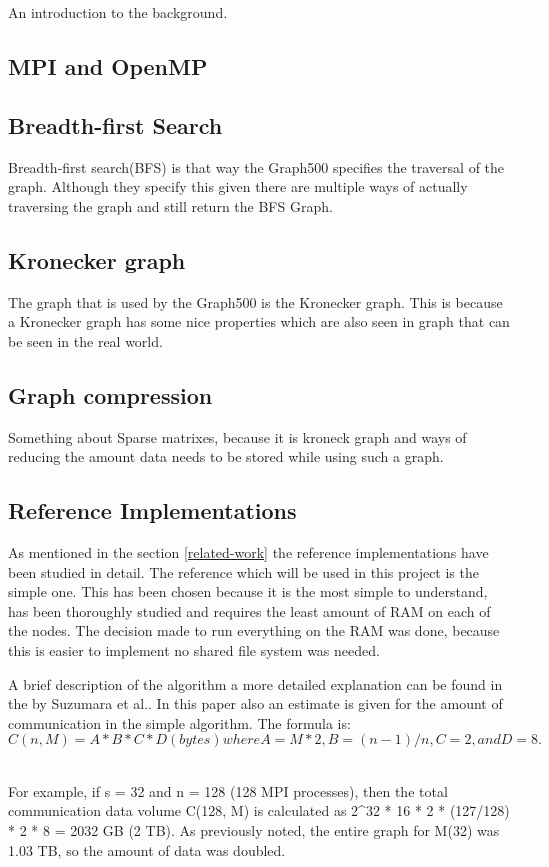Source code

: An introduction to the background.
\subsection{MPI and OpenMP}

\subsection{Breadth-first Search}
Breadth-first search(BFS) is that way the Graph500 specifies the traversal of the graph. Although they specify this given there are multiple ways of actually traversing the graph and still return the BFS Graph.


\subsection{Kronecker graph}
The graph that is used by the Graph500 is the Kronecker graph\cite{leskovec2010kronecker}. This is because a Kronecker graph has some nice properties which are also seen in graph that can be seen in the real world.

\subsection{Graph compression}
Something about Sparse matrixes, because it is kroneck graph and ways of reducing the amount data needs to be stored while using such a graph.

\subsection{Reference Implementations}
As mentioned in the section \ref{related-work} the reference implementations have been studied in detail. The reference which will be used in this project is the 
simple one. This has been chosen because it is the most simple to understand, has been thoroughly studied and requires the least amount of RAM on each of the nodes. The decision made to run everything on the RAM was done, because this is easier to implement no shared file system was needed. 

A brief description of the algorithm a more detailed explanation can be found in the by Suzumara et al.\cite{suzumura2011performance}.
In this paper also an estimate is given for the amount of communication in the simple algorithm. The formula is:\\
\begin{math}
C(n, M) = A * B * C * D (bytes)  where A = M*2, B = (n-1)/n, C=2, and D=8.  
\end{math}

\\
For example, if s = 32 and n = 128 (128 MPI processes), 
then the total communication 
data volume C(128, M) is calculated as 2^32 * 16 * 2 * (127/128) * 2 * 8 = 2032 GB (2 TB). As previously noted, the entire graph for M(32) was 
1.03 TB, so the amount of data was doubled.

Action item »
Please give back exactly, and with no pictures, the lines from where the listing above begins through the line containing "Breadth-first search(BFS) is".

Task output »
Source code

: An introduction to the background.
\subsection{MPI and OpenMP}

\subsection{Breadth-first Search}
Breadth-first search(BFS) is that way the Graph500 specifies the traversal of the graph. Although they specify this given there are multiple ways of actually traversing the graph and still return the BFS Graph.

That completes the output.